▶ _EXTRACTED ENTRIES_
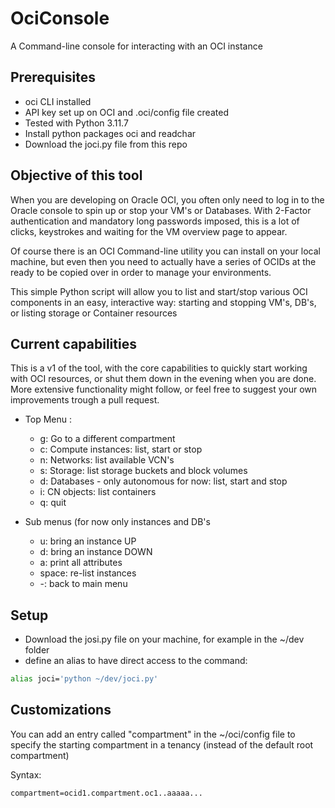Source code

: # OciConsole

A Command-line console for interacting with an OCI instance

## Prerequisites

- oci CLI installed
- API key set up on OCI and .oci/config file created
- Tested with Python 3.11.7
- Install python packages oci and readchar
- Download the joci.py file from this repo

## Objective of this tool

When you are developing on Oracle OCI, you often only need to log in to the Oracle console to spin up or stop your VM's or Databases. With 2-Factor authentication and mandatory long passwords imposed, this is a lot of clicks, keystrokes and waiting for the VM overview page to appear.

Of course there is an OCI Command-line utility you can install on your local machine, but even then you need to actually have a series of OCIDs at the ready to be copied over in order to manage your environments.

This simple Python script will allow you to list and start/stop various OCI components in an easy, interactive way: starting and stopping VM's, DB's, or listing storage or Container resources

## Current capabilities

This is a v1 of the tool, with the core capabilities to quickly start working with OCI resources, or shut them down in the evening when you are done.  More extensive functionality might follow, or feel free to suggest your own improvements trough a pull request.

- Top Menu :
  - g: Go to a different compartment
  - c: Compute instances: list, start or stop
  - n: Networks: list available VCN's
  - s: Storage: list storage buckets and block volumes
  - d: Databases - only autonomous for now: list, start and stop
  - i: CN objects: list containers
  - q: quit

- Sub menus (for now only instances and DB's
  - u: bring an instance UP
  - d: bring an instance DOWN
  - a: print all attributes
  - space: re-list instances
  - -: back to main menu

## Setup

- Download the josi.py file on your machine, for example in the ~/dev folder
- define an alias to have direct access to the command:

```bash
alias joci='python ~/dev/joci.py'
```

## Customizations

You can add an entry called "compartment" in the ~/oci/config file to specify the starting compartment in a tenancy (instead of the default root compartment)

Syntax:

```compartment=ocid1.compartment.oc1..aaaaa...```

▶ _TASK STATEMENT_
The records above should be retyped in full and exactly; omit the pictures.

▶ _COMPLETED EXERCISE_
Source code

: # OciConsole

A Command-line console for interacting with an OCI instance

## Prerequisites

- oci CLI installed
- API key set up on OCI and .oci/config file created
- Tested with Python 3.11.7
- Install python packages oci and readchar
- Download the joci.py file from this repo

## Objective of this tool

When you are developing on Oracle OCI, you often only need to log in to the Oracle console to spin up or stop your VM's or Databases. With 2-Factor authentication and mandatory long passwords imposed, this is a lot of clicks, keystrokes and waiting for the VM overview page to appear.

Of course there is an OCI Command-line utility you can install on your local machine, but even then you need to actually have a series of OCIDs at the ready to be copied over in order to manage your environments.

This simple Python script will allow you to list and start/stop various OCI components in an easy, interactive way: starting and stopping VM's, DB's, or listing storage or Container resources

## Current capabilities

This is a v1 of the tool, with the core capabilities to quickly start working with OCI resources, or shut them down in the evening when you are done.  More extensive functionality might follow, or feel free to suggest your own improvements trough a pull request.

- Top Menu :
  - g: Go to a different compartment
  - c: Compute instances: list, start or stop
  - n: Networks: list available VCN's
  - s: Storage: list storage buckets and block volumes
  - d: Databases - only autonomous for now: list, start and stop
  - i: CN objects: list containers
  - q: quit

- Sub menus (for now only instances and DB's
  - u: bring an instance UP
  - d: bring an instance DOWN
  - a: print all attributes
  - space: re-list instances
  - -: back to main menu

## Setup

- Download the josi.py file on your machine, for example in the ~/dev folder
- define an alias to have direct access to the command:

```bash
alias joci='python ~/dev/joci.py'
```

## Customizations

You can add an entry called "compartment" in the ~/oci/config file to specify the starting compartment in a tenancy (instead of the default root compartment)

Syntax:

```compartment=ocid1.compartment.oc1..aaaaa...```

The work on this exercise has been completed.